Figure 1. Placement of the CIRCA S-CATH M™ esophageal temperature probe under fluoroscopy.
The placement of the esophageal temperature probe is confirmed using either fluoroscopy (as shown) or using transesophageal echocardiography (TEE). The position is usually confirmed using TEE in our clinical practice.
The patient is then positioned in the left lateral position with a pressure infuser bag placed under the left scapula. Later in the procedure, to allow optimal access for LAA ligation (LAAL), the left chest is elevated by inflating this pressure infuser bag. Arm protection is also placed to prevent excessive pressure at any point. After repositioning, the patient is prepped and draped in the usual fashion.
Monitoring and lines
Standard monitoring for cardiac surgery (TEE probe and telemetry as per American Society of Anesthesiologists (ASA) guidelines) are applied, as well as gel pads for electrocautery and cardioversion if necessary. The following vascular lines are placed in the typical sterile manner: Right IJ cordis, Swan-Ganz central line for flow dynamics monitoring, and right radial arterial line. Systemic unfractionated heparin is given intravenously to achieve a target-activated clotting time (ACT) of ≥ 480 seconds (300-400 IU/kg initial bolus, with additional boluses as necessary). Additionally, the esophageal temperature probe allows for luminal esophageal temperature (LET) monitoring, a key aspect of ensuring safe ablations.
Incisions and access
Before an incision is made, a formal timeout is performed by the circulator in the room. The BB is then deployed, and the left lung is collapsed to achieve single-lung ventilation. Four incisions are made into the left chest wall for surgical access (Figure 2).
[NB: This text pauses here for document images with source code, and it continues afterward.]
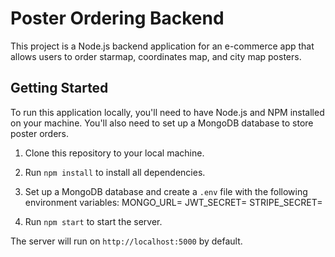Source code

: # Poster Ordering Backend

This project is a Node.js backend application for an e-commerce app that allows users to order starmap, coordinates map, and city map posters.

## Getting Started

To run this application locally, you'll need to have Node.js and NPM installed on your machine. You'll also need to set up a MongoDB database to store poster orders.

1. Clone this repository to your local machine.
2. Run `npm install` to install all dependencies.
3. Set up a MongoDB database and create a `.env` file with the following environment variables:
    MONGO_URL=<your MongoDB host URL>
    JWT_SECRET=<your jwt secret>
    STRIPE_SECRET=<stripe secret key>

4. Run `npm start` to start the server.

The server will run on `http://localhost:5000` by default.
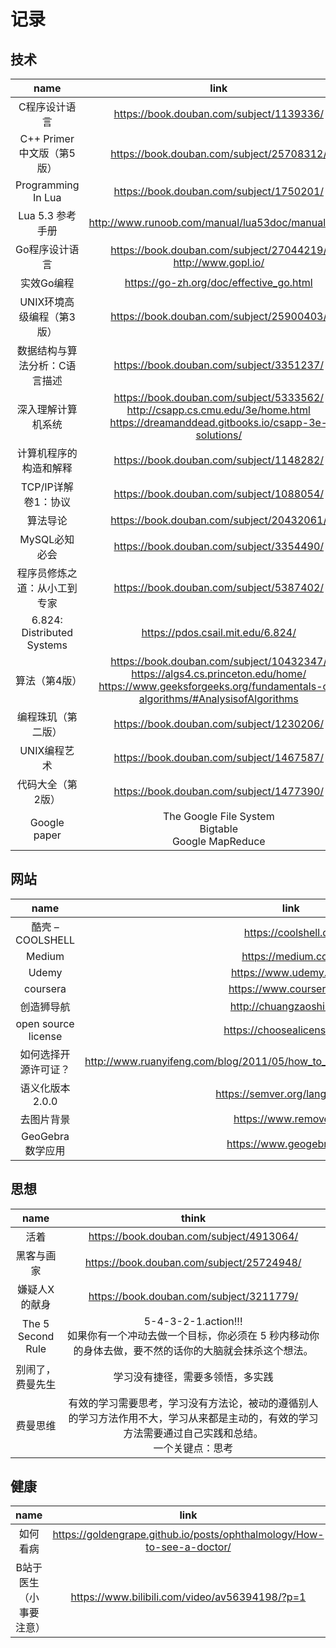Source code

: 
# 记录

## 技术

name | link | progress
:-: | :-: | :-:
C程序设计语言 | https://book.douban.com/subject/1139336/ | ★
C++ Primer 中文版（第5版）| https://book.douban.com/subject/25708312/ | ★
Programming In Lua | https://book.douban.com/subject/1750201/ | ★★
Lua 5.3 参考手册 | http://www.runoob.com/manual/lua53doc/manual.html | ★★
Go程序设计语言 | https://book.douban.com/subject/27044219/<br>http://www.gopl.io/ | ★
实效Go编程 | https://go-zh.org/doc/effective_go.html | ★
UNIX环境高级编程（第3版）| https://book.douban.com/subject/25900403/ |
数据结构与算法分析：C语言描述 | https://book.douban.com/subject/3351237/ |
深入理解计算机系统 | https://book.douban.com/subject/5333562/<br>http://csapp.cs.cmu.edu/3e/home.html<br>https://dreamanddead.gitbooks.io/csapp-3e-solutions/ |
计算机程序的构造和解释 | https://book.douban.com/subject/1148282/ |
TCP/IP详解 卷1：协议 | https://book.douban.com/subject/1088054/ |
算法导论 | https://book.douban.com/subject/20432061/ |
MySQL必知必会 | https://book.douban.com/subject/3354490/ | ★  
程序员修炼之道：从小工到专家 | https://book.douban.com/subject/5387402/ |
6.824: Distributed Systems | https://pdos.csail.mit.edu/6.824/ | learn english
算法（第4版） | https://book.douban.com/subject/10432347/<br>https://algs4.cs.princeton.edu/home/<br>https://www.geeksforgeeks.org/fundamentals-of-algorithms/#AnalysisofAlgorithms |
编程珠玑（第二版） | https://book.douban.com/subject/1230206/ |
UNIX编程艺术 | https://book.douban.com/subject/1467587/ |
代码大全（第2版） | https://book.douban.com/subject/1477390/ | 
Google paper | The Google File System<br>Bigtable<br>Google MapReduce |


## 网站

name | link
:-: | :-:
酷壳 – COOLSHELL | https://coolshell.cn/
Medium | https://medium.com/
Udemy | https://www.udemy.com/
coursera | https://www.coursera.org/
创造狮导航 | http://chuangzaoshi.com/
open source license | https://choosealicense.com/
如何选择开源许可证？ | http://www.ruanyifeng.com/blog/2011/05/how_to_choose_free_software_licenses.html
语义化版本 2.0.0 | https://semver.org/lang/zh-CN/
去图片背景 | https://www.remove.bg/
GeoGebra 数学应用 | https://www.geogebra.org/

## 思想

name | think 
:-: | :-:
活着 | https://book.douban.com/subject/4913064/
黑客与画家 | https://book.douban.com/subject/25724948/
嫌疑人X的献身 | https://book.douban.com/subject/3211779/
The 5 Second Rule | 5-4-3-2-1.action!!!<br>如果你有一个冲动去做一个目标，你必须在 5 秒内移动你的身体去做，要不然的话你的大脑就会抹杀这个想法。
别闹了，费曼先生 | 学习没有捷径，需要多领悟，多实践
费曼思维 | 有效的学习需要思考，学习没有方法论，被动的遵循别人的学习方法作用不大，学习从来都是主动的，有效的学习方法需要通过自己实践和总结。<br>一个关键点：思考

## 健康

name | link
:-: | :-:
如何看病 | https://goldengrape.github.io/posts/ophthalmology/How-to-see-a-doctor/
B站于医生（小事要注意） | https://www.bilibili.com/video/av56394198/?p=1
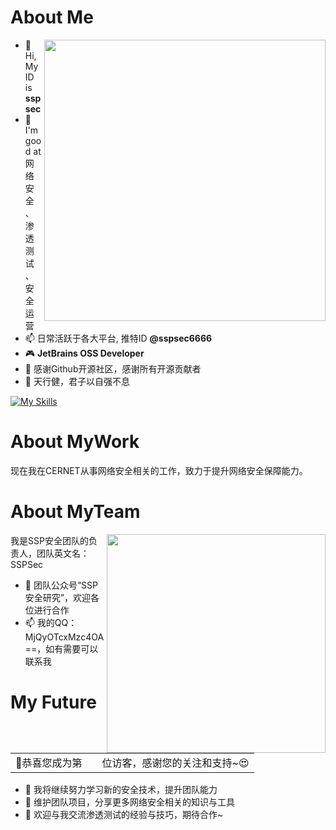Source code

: # About Me

<img align='right' src="https://github-readme-stats.zohan.tech/api?username=sspsec&hide_title=true&hide_border=true&show_icons=true&include_all_commits=true&bg_color=0,EC6C6C,FFD479,FFFC79,73FA79&theme=graywhite&locale=cn" width="450">

- 👋 Hi, My ID is **sspsec**
- 👀 I'm good at 网络安全、渗透测试、安全运营
- 📫 日常活跃于各大平台, 推特ID **@sspsec6666**
- 🎮 **JetBrains OSS Developer**
- 💞️ 感谢Github开源社区，感谢所有开源贡献者
- 📓 天行健，君子以自强不息

[![My Skills](https://skillicons.dev/icons?i=git,docker,c,cpp,go,py,php,java,js,html,css,kali,vim,bash,powershell,md,anaconda,clion,idea,pycharm,phpstorm,linux,windows,apple,mysql,ps,pr)](https://skillicons.dev)

# About MyWork

现在我在CERNET从事网络安全相关的工作，致力于提升网络安全保障能力。

# About MyTeam

<img align='right' src="./ssp.png" width="350">

我是SSP安全团队的负责人，团队英文名：SSPSec
- 💞️ 团队公众号“SSP安全研究”，欢迎各位进行合作
- 📫 我的QQ：MjQyOTcxMzc4OA==，如有需要可以联系我

# My Future

<table>
  <tr>
    <td>🥰恭喜您成为第</td>
    <td><img src="https://profile-counter.glitch.me/sspsec/count.svg" alt="" /></td>
    <td>位访客，感谢您的关注和支持~😍</td>
  </tr>
</table>

- 👀 我将继续努力学习新的安全技术，提升团队能力
- 🌱 维护团队项目，分享更多网络安全相关的知识与工具
- 👋 欢迎与我交流渗透测试的经验与技巧，期待合作~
Figure 2. Incisions for port placement.
Four incisions are made into the left chest for port placement – 3 cm medial to the anterior axillary line in the third and seventh intercostal spaces, at the level of the mid-axillary line in the fifth intercostal space, and at the level of the posterior axillary line in the sixth intercostal space.
Figure created with BioRender.com [11]. Image Credits: BioRender original icons library.
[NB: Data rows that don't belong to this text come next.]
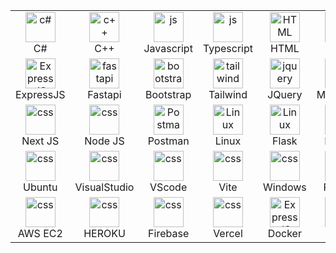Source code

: 


<table>
  <tr>
    <td align="center" width="96">
        <img src="https://skillicons.dev/icons?i=cs" width="48" height="48" alt="c#" />
      <br>C#
    </td>
       <td align="center" width="96">
        <img src="https://skillicons.dev/icons?i=c" width="48" height="48" alt="c++" />
      <br>C++
    </td>
    <td align="center" width="96">
              <img src="https://skillicons.dev/icons?i=js" width="48" height="48" alt="js" />
      <br>Javascript
    </td>
      <td align="center" width="96">
              <img src="https://skillicons.dev/icons?i=ts" width="48" height="48" alt="js" />
      <br>Typescript
    </td>
       <td align="center"  width="96">
        <img src="https://skillicons.dev/icons?i=html" width="48" height="48" alt="HTML" />
      <br>HTML
    </td>
    <td align="center" width="96">
        <img src="https://skillicons.dev/icons?i=css" width="48" height="48" alt="css" />
      <br>CSS
    </td>
                <td align="center" width="96">
        <img src="https://skillicons.dev/icons?i=react" width="48" height="48" alt="css" />
      <br>React
    </td>
     <td align="center" width="96">
        <img src="https://skillicons.dev/icons?i=vue" width="48" height="48" alt="css" />
      <br>Vue
  </tr>
  <tr>
    <td align="center" width="96">
       <img src="https://skillicons.dev/icons?i=express" width="48" height="48" alt="ExpressJS" >
      <br>ExpressJS
    </td>
    <td align="center" width="96">
      <img src="https://skillicons.dev/icons?i=fastapi" width="48" height="48" alt="fastapi" />
      <br>Fastapi
    </td>
    <td align="center"  width="96">
        <img src="https://skillicons.dev/icons?i=bootstrap" width="48" height="48" alt="bootstrap" />
      <br>Bootstrap
    </td>
    <td align="center" width="96">
        <img src="https://skillicons.dev/icons?i=tailwind" width="48" height="48" alt="tailwind" />
      <br>Tailwind
    </td>
        <td align="center" width="96">
        <img src="https://skillicons.dev/icons?i=jquery" width="48" height="48" alt="jquery" />
      <br>JQuery
    </td>
       <td align="center" width="96">
        <img src="https://skillicons.dev/icons?i=mongo" width="48" height="48" alt="css" />
      <br>MongoDB
    </td>
           <td align="center" width="96">
        <img src="https://skillicons.dev/icons?i=sqlite" width="48" height="48" alt="css" />
      <br>SQLite
    </td>
       <td align="center" width="96">
        <img src="https://skillicons.dev/icons?i=mysql" width="48" height="48" alt="jquery" />
      <br>MySQL
    </td>
  </tr>
   <tr>
     <td align="center" width="96">
        <img src="https://skillicons.dev/icons?i=nextjs" width="48" height="48" alt="css" />
      <br>Next JS
    </td>
     <td align="center" width="96">
        <img src="https://skillicons.dev/icons?i=nodejs" width="48" height="48" alt="css" />
      <br>Node JS
    </td>
        <td align="center" width="96">
        <img src="https://skillicons.dev/icons?i=postman" width="48" height="48" alt="Postman" />
      <br>Postman
    </td>
            <td align="center" width="96">
        <img src="https://skillicons.dev/icons?i=linux" width="48" height="48" alt="Linux" />
      <br>Linux
    </td>
           <td align="center" width="96">
        <img src="https://skillicons.dev/icons?i=flask" width="48" height="48" alt="Linux" />
      <br>Flask
    </td>
        <td align="center" width="96">
        <img src="https://skillicons.dev/icons?i=notion" width="48" height="48" alt="css" />
      <br>Notion
    </td>
           <td align="center" width="96">
        <img src="https://skillicons.dev/icons?i=npm" width="48" height="48" alt="css" />
      <br>NPM
    </td>
          <td align="center" width="96">
        <img src="https://skillicons.dev/icons?i=raspberrypi" width="48" height="48" alt="css" />
      <br>Raspberrypi
    </td>
    </td>
  </tr>
  <tr>
    <td align="center" width="96">
        <img src="https://skillicons.dev/icons?i=ubuntu" width="48" height="48" alt="css" />
      <br>Ubuntu
    </td>
    <td align="center" width="96">
        <img src="https://skillicons.dev/icons?i=visualstudio" width="48" height="48" alt="css" />
      <br>VisualStudio
    </td>
     <td align="center" width="96">
        <img src="https://skillicons.dev/icons?i=vscode" width="48" height="48" alt="css" />
      <br>VScode
    </td>
    <td align="center" width="96">
        <img src="https://skillicons.dev/icons?i=vite" width="48" height="48" alt="css" />
      <br>Vite
    </td>
   <td align="center" width="96">
        <img src="https://skillicons.dev/icons?i=windows" width="48" height="48" alt="css" />
      <br>Windows
    </td>
     <td align="center" width="96">
        <img src="https://skillicons.dev/icons?i=python" width="48" height="48" alt="python" />
      <br>Python
    </td>
           <td align="center" width="96">
        <img src="https://skillicons.dev/icons?i=selenium" width="48" height="48" alt="css" />
      <br>Selenium
    </td>
         <td align="center" width="96">
        <img src="https://skillicons.dev/icons?i=tensorflow" width="48" height="48" alt="css" />
      <br>Tensorflow
    </td>
   </tr>
<tr>
            <td align="center" width="96">
        <img src="https://skillicons.dev/icons?i=aws" width="48" height="48" alt="css" />
      <br>AWS EC2
    </td>
    <td align="center" width="96">
        <img src="https://skillicons.dev/icons?i=heroku" width="48" height="48" alt="css" />
      <br>HEROKU
    </td>
    <td align="center" width="96">
        <img src="https://skillicons.dev/icons?i=firebase" width="48" height="48" alt="css" />
      <br>Firebase
    </td>
       <td align="center" width="96">
        <img src="https://skillicons.dev/icons?i=vercel" width="48" height="48" alt="css" />
      <br>Vercel
    </td>  
           <td align="center" width="96">
        <img src="https://skillicons.dev/icons?i=docker" width="48" height="48" alt="ExpressJS">
      <br>Docker
    </td>
        <td align="center" width="96">
     <img src="https://skillicons.dev/icons?i=nginx" width="48" height="48" alt="ExpressJS">
      <br>Nginx
    </td>
       <td align="center" width="96">
     <img src="https://skillicons.dev/icons?i=github" width="48" height="48" alt="github" />
      <br>Github
    </td>
    <td align="center" width="96">
    <img src="https://skillicons.dev/icons?i=prisma" width="48" height="48" alt="github" />
      <br>Prisma
    </td>
   </tr>
 <tr>
 </tr>
</table>
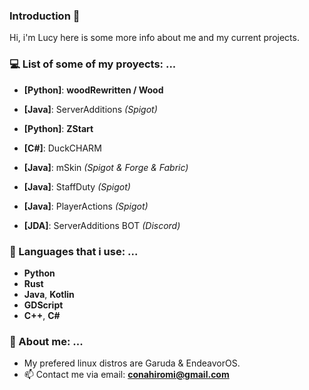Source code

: ### Introduction 👋
  Hi, i'm Lucy here is some more info about me and my current projects.

### 💻 List of some of my proyects: ...
  - **[Python]**: **woodRewritten / Wood**                                       
  - **[Java]**: ServerAdditions *(Spigot)*
  - **[Python]**: **ZStart**

  - **[C#]**: DuckCHARM
  - **[Java]**: mSkin *(Spigot & Forge & Fabric)*
  - **[Java]**: StaffDuty *(Spigot)*
  - **[Java]**: PlayerActions *(Spigot)*
  - **[JDA]**: ServerAdditions BOT *(Discord)*
  

### 📝 Languages that i use: ...
  - **Python**
  - **Rust**
  - **Java**, **Kotlin**
  - **GDScript**
  - **C++**, **C#**


<!--
### 📑 Other languages ...
  - *TypeScript*, *JavaScript*
  - Scripting: *PowerShell*, *Batch*, *Bash/Shell*, *AutoHotKey*
  - LUA *(fuck you lua)*
-->

### 💌 About me: ...
  - My prefered linux distros are Garuda & EndeavorOS.
  - 📫 Contact me via email: **conahiromi@gmail.com**
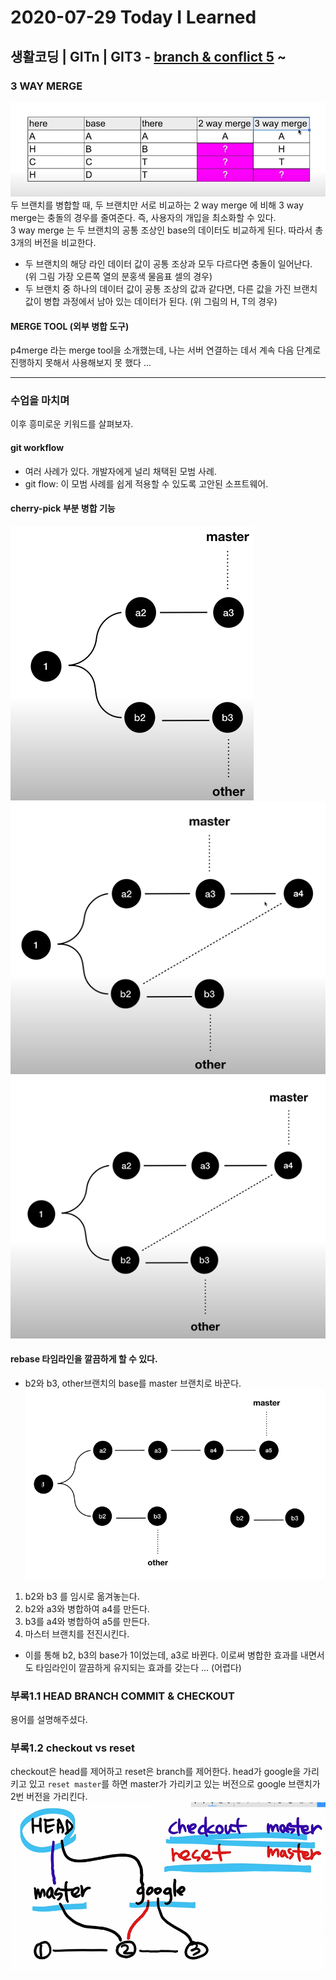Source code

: # 2020-07-29 Today I Learned
## 생활코딩 | GITn | GIT3 - [branch & conflict 5](https://www.youtube.com/watch?v=43VjIv9LE2s&list=PLuHgQVnccGMDU5eAzOz2dZ9KXJF6dkNg3&index=9) ~
### 3 WAY MERGE
![3wayMerge](https://github.com/sounmind/TIL/blob/master/images/3-way-merge.PNG?raw=true)
두 브랜치를 병합할 때, 두 브랜치만 서로 비교하는 2 way merge 에 비해 3 way merge는 충돌의 경우를 줄여준다. 즉, 사용자의 개입을 최소화할 수 있다.  
3 way merge 는 두 브랜치의 공통 조상인 base의 데이터도 비교하게 된다. 따라서 총 3개의 버전을 비교한다.  
- 두 브랜치의 해당 라인 데이터 값이 공통 조상과 모두 다르다면 충돌이 일어난다. (위 그림 가장 오른쪽 열의 분홍색 물음표 셀의 경우)
- 두 브랜치 중 하나의 데이터 값이 공통 조상의 값과 같다면, 다른 값을 가진 브랜치 값이 병합 과정에서 남아 있는 데이터가 된다. (위 그림의 H, T의 경우)
#### MERGE TOOL (외부 병합 도구)
p4merge 라는 merge tool을 소개했는데, 나는 서버 연결하는 데서 계속 다음 단계로 진행하지 못해서 사용해보지 못 했다 ...

---

### 수업을 마치며
이후 흥미로운 키워드를 살펴보자.
#### git workflow
  - 여러 사례가 있다. 개발자에게 널리 채택된 모범 사례.
  - git flow: 이 모범 사례를 쉽게 적용할 수 있도록 고안된 소프트웨어.
#### cherry-pick 부분 병합 기능
  ![cherry-pick-1](https://github.com/sounmind/TIL/blob/master/images/cherry-pick-1.PNG?raw=true)
  ![cherry-pick-2](https://github.com/sounmind/TIL/blob/master/images/cherry-pick-2.PNG?raw=true)
  ![cherry-pick-3](https://github.com/sounmind/TIL/blob/master/images/cherry-pick-3.PNG?raw=true)
#### rebase 타임라인을 깔끔하게 할 수 있다.
  - b2와 b3, other브랜치의 base를 master 브랜치로 바꾼다.
  ![rebase](https://github.com/sounmind/TIL/blob/master/images/rebase.PNG?raw=true)
  1. b2와 b3 를 임시로 옮겨놓는다.
  2. b2와 a3와 병합하여 a4를 만든다.
  3. b3를 a4와 병합하여 a5를 만든다.
  4. 마스터 브랜치를 전진시킨다.
  - 이를 통해 b2, b3의 base가 1이었는데, a3로 바뀐다. 이로써 병합한 효과를 내면서도 타임라인이 깔끔하게 유지되는 효과를 갖는다 ... (어렵다)
### 부록1.1 HEAD BRANCH COMMIT & CHECKOUT
용어를 설명해주셨다.
### 부록1.2 checkout vs reset
checkout은 head를 제어하고 reset은 branch를 제어한다.
head가 google을 가리키고 있고 `reset master`를 하면 master가 가리키고 있는 버전으로 google 브랜치가 2번 버전을 가리킨다.
![checkoutVSreset](https://github.com/sounmind/TIL/blob/master/images/checkoutVSreset.PNG?raw=true)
A 12-millimeter working port is placed in the sixth intercostal space at the level of the posterior axillary line. Two eight-millimeter ports are then placed three centimeters medial to the anterior axillary line, at the level of the third and seventh intercostal spaces. Another eight-millimeter port is placed into the fifth intercostal space at the level of the mid-axillary line. The complete port setup is shown in Figure 3.
Figure 3. Port setup for robotic access.
Port placement: 8 mm ports for the right and left robotic arms respectively in the third and seventh intercostal spaces, an 8-mm port for thoracoscopic visualization in the fifth intercostal space, and a 12-mm assistant’s working port in the sixth intercostal space.
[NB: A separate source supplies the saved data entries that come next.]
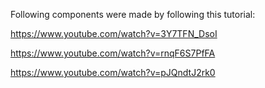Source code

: Following components were made by following this tutorial:

https://www.youtube.com/watch?v=3Y7TFN_DsoI

https://www.youtube.com/watch?v=rnqF6S7PfFA

https://www.youtube.com/watch?v=pJQndtJ2rk0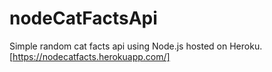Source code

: # nodeCatFactsApi
Simple random cat facts api using Node.js hosted on Heroku.
[https://nodecatfacts.herokuapp.com/]
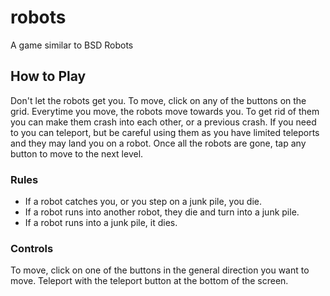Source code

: # robots
A game similar to BSD Robots
## How to Play
Don't let the robots get you. To move, click on any of the buttons on the grid. Everytime you move, the
robots move towards you. To get rid of them you can make them crash into each other, or a previous
crash. If you need to you can teleport, but be careful using them as you have limited teleports and they
may land you on a robot. Once all the robots are gone, tap any button to move to the next level.
### Rules
* If a robot catches you, or you step on a junk pile, you die.
* If a robot runs into another robot, they die and turn into a junk pile.
* If a robot runs into a junk pile, it dies.
### Controls 
To move, click on one of the buttons in the general direction you want to move.
Teleport with the teleport button at the bottom of the screen.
A 30-degree scope (Da Vinci Xi™ 8 mm Endoscope Plus, Intuitive Surgical, Sunnyvale, CA) is introduced through the third intercostal port and connected to the Da Vinci Vision Cart. The Da Vinci Xi™ system is then brought in from the left side and the thorax is selected on the robot touchscreen console before arm deployment for docking. We do not flex the bed as the increase in intercostal space is limited and of little use at the thoracic apex. This streamlines the operative procedure, reducing anesthesia time. One of the great advantages of the Da Vinci Xi™ compared to other robotic surgical systems is the wide range of port placements that can be used without compromising functionality.
Primarily, the third intercostal port is used for the right robotic arm, the seventh intercostal port is used for the left robotic arm, and the fifth intercostal port is used for thoracoscopic visualization via the third robotic arm. While we perform this procedure with three arms, a fourth arm would provide a means of additional retraction, particularly in cardiomyopathy patients with large hearts. However, given that the assistant’s working port is needed for the introduction and manipulation of the electrophysiological mapping and RFA probes as well as for the introduction of the epicardial LAA clip, we tend not to use a fourth arm, utilizing the assistant for additional retraction if needed.
Through the ports, robotic instruments are introduced (Cadiere forceps, cardiac grasper, and monopolar curved scissors: Intuitive Surgical, Sunnyvale, CA), and mediastinal soft tissue is dissected to reach and identify the pericardium. Next, the caudal aspect of the anterior pericardium is incised to create a horizontal pericardiotomy of 3-4 cm in length, and the phrenic nerve is identified. Pericardial fluid is aspirated to confirm entry into the pericardial space and removed to enhance visualization.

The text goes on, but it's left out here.